I am so very impressed with the reading selections, and I really, really want this program to work just for that reason. The fact that this is getting the kids reading at a more advanced level by the end of the program than most other phonics programs, and they use interesting vocabulary is an added bonus. I love the humor, and I love using Aesop.

Where I hesitate. First, there are a lot (A LOT!) of little errors in my edition, but I assume those have been cleaned up in more recent offerings. For instance, I had to create my own Bingo cards for the first level of Bingo, because while there were two provided, they had completely different set-ups, so I couldn't have two kids playing at once -- and they contained letters we hadn't learned yet. I'll skip all the details though, as it won't apply to anyone who purchases the program now.

More significantly, I lean towards the thought that using pictures to help kids learn the sounds of a letter isn't the best idea. On the other hand, the pictures aren't used except in practicing the sounds... they are not in the reading part at all.

I also am unsure about the idea of teaching one letter/letter combo per sound (or one sound per letter/letter combo). I don't mind it for the basic sounds... when you first encounter "cat," the c is going to be faded grey, with the a and t in blue. Underneath the faded c is a small k in black. Okay, that makes sense to me, no problem.

But some of the vowel combinations just seem, well, wrong. Actually, there is only one symbol I have a serious issue with. They learn that "oo" says the /oo/ in food. Sure, that makes sense. But then you need a different symbol for the short /oo/ in foot. Rocket Phonics uses "ou" for that sound. I find that terribly confusing. "Ou" usually says /ow/ as in how (or long o like in soul, or ew as in you, or even uh as in country) and I really have a problem teaching them that ou says /oo/. I guess with an 'l' it does the could/would/should words, but where else? I don't know... and I have serious reservations about teaching a symbol/sound relationship that barely exists in the real world.

The other non-existent symbol/sound relationship doesn't bother me. They teach that "zh" makes the middle sound of treasure. While it doesn't occur as zh in English, that is the representation given in dictionaries for words like pleasure, and it makes sense.

Is this one symbol in the Initial Teaching Alphabet enough to make me not use the program? I don't think so.

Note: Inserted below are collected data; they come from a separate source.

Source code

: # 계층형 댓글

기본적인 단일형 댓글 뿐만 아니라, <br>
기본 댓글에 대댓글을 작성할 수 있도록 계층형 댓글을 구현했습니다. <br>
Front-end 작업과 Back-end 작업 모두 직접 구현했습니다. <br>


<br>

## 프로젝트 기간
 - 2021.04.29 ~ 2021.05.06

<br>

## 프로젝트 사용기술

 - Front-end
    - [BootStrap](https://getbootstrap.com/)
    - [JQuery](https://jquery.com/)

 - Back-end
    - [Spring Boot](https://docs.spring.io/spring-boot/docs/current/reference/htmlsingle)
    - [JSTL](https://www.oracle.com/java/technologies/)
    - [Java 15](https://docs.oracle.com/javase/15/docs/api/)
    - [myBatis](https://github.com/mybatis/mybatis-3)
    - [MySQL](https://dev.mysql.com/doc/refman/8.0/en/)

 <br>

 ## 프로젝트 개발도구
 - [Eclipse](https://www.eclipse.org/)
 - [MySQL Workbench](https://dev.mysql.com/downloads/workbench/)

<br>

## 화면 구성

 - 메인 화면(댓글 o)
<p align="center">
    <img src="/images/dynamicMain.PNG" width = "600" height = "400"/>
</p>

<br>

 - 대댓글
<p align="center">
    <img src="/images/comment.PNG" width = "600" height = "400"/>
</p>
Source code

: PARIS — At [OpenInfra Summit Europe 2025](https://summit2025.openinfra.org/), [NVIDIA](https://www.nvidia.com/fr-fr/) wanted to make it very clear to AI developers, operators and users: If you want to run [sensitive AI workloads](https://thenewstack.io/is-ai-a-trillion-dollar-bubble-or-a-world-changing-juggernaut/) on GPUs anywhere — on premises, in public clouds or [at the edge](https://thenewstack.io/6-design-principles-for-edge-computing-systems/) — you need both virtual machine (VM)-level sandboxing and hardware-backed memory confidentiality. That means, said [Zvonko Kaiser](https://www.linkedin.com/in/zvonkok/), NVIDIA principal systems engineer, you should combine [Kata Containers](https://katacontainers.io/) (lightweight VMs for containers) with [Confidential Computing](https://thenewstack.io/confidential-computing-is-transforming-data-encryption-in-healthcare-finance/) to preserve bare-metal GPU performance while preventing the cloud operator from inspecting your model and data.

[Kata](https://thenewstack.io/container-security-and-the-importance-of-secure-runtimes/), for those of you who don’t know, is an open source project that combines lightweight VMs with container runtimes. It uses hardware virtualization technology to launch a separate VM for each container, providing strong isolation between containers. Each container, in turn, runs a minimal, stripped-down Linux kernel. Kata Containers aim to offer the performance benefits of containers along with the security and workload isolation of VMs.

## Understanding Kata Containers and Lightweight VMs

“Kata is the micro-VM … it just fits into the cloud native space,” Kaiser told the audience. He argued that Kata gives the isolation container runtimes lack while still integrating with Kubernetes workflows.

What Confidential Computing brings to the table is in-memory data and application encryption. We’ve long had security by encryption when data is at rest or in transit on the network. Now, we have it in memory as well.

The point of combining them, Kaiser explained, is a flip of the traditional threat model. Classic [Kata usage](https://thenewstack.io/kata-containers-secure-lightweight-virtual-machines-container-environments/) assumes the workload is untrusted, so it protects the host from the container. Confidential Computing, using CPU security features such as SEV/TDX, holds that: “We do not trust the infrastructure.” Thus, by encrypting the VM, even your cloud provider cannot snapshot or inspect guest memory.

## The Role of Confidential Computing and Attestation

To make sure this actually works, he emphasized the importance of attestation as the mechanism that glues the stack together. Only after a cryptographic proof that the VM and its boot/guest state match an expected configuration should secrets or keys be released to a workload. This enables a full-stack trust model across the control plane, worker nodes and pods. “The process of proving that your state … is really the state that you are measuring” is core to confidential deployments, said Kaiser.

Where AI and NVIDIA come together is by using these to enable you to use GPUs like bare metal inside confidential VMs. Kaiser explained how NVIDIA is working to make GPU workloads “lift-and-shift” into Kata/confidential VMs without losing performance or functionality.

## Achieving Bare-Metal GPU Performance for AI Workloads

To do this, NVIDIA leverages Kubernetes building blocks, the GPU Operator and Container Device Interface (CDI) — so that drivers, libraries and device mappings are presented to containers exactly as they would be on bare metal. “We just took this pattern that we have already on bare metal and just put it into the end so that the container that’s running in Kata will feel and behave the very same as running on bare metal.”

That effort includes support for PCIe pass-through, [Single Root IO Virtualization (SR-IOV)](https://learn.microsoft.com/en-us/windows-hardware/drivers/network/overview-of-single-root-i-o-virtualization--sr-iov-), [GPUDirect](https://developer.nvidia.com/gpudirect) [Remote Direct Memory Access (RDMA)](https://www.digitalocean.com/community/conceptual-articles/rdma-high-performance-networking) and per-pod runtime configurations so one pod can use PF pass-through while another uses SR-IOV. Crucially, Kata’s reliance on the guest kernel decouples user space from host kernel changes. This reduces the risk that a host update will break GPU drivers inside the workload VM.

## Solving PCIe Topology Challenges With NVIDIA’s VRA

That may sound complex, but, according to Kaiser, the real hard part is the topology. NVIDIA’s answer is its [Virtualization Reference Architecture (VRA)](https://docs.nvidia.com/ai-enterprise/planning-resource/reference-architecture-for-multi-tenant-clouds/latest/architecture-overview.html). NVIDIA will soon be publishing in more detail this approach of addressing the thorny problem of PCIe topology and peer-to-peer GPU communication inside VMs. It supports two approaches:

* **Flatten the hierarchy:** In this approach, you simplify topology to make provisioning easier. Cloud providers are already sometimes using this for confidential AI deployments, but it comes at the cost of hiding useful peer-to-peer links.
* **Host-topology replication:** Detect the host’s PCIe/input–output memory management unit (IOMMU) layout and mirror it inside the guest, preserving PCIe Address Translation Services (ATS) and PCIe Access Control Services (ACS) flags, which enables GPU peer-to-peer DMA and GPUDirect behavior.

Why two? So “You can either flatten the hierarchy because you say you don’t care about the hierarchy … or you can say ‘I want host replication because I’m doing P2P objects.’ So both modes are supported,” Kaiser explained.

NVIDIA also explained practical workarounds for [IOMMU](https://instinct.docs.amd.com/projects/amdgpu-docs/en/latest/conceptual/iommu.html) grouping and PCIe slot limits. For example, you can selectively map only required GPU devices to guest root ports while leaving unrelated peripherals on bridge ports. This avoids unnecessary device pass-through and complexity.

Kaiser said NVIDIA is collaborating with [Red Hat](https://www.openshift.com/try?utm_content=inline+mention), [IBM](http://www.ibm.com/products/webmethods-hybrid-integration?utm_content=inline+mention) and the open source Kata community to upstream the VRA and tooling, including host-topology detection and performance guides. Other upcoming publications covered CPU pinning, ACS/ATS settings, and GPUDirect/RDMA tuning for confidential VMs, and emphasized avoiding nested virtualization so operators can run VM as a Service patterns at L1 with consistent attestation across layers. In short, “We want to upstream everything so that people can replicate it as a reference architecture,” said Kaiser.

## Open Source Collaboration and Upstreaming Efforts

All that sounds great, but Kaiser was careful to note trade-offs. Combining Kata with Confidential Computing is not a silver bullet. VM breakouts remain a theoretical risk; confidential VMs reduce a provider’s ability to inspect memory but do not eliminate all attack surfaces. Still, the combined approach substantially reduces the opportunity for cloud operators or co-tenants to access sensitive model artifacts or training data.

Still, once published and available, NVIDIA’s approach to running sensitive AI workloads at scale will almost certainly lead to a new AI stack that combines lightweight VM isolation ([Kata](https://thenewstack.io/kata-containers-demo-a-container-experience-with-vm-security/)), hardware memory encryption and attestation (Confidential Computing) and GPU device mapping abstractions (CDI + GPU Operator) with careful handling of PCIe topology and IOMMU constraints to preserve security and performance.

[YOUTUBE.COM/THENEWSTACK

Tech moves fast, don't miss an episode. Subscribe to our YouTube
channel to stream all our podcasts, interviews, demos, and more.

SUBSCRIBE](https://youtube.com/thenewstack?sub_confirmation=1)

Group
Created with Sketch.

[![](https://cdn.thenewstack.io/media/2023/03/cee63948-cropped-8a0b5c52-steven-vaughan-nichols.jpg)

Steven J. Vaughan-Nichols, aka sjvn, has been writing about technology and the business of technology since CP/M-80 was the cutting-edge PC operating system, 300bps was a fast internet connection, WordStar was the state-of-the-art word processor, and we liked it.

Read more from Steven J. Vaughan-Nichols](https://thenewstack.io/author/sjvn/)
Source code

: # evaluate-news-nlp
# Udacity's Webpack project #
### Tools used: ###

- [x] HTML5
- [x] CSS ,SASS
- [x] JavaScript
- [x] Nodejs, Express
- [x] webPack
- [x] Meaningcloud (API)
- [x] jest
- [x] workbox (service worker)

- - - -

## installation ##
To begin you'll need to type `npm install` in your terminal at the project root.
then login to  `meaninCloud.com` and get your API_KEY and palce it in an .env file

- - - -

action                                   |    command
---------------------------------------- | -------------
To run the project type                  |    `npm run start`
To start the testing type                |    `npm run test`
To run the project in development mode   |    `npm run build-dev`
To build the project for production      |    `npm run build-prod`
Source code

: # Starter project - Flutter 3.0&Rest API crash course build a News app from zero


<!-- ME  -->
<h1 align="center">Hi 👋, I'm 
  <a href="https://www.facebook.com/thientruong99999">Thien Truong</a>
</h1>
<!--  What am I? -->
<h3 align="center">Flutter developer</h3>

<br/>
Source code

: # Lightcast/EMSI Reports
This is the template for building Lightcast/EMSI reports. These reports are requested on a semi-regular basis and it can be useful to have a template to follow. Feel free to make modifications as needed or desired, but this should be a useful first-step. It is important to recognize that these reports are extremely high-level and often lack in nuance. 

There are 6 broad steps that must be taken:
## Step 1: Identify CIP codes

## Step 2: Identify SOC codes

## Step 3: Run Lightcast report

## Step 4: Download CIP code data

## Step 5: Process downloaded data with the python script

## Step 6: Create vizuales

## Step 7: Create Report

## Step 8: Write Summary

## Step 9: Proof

But... I really do wish they would have done something else. For the two different sounds of "th" (voiced and unvoiced), they differentiate by underlining it differently. I wish they had done the same thing with "oo" and I am still debating going through the entire book and changing it myself.

But I'm just a mom, who has only successfully taught one child to read so far, with three others in various stages of reading instruction. And clearly, this program works -- and works really well -- for lots of people. So maybe I'm assuming a problem that won't actually be one.

Sigh.

I will update this as we go. And I may be getting the new Rocket Phonics to review for the TOS Review Crew. I hope so, as it looks like they have made a lot of improvements in the past few years.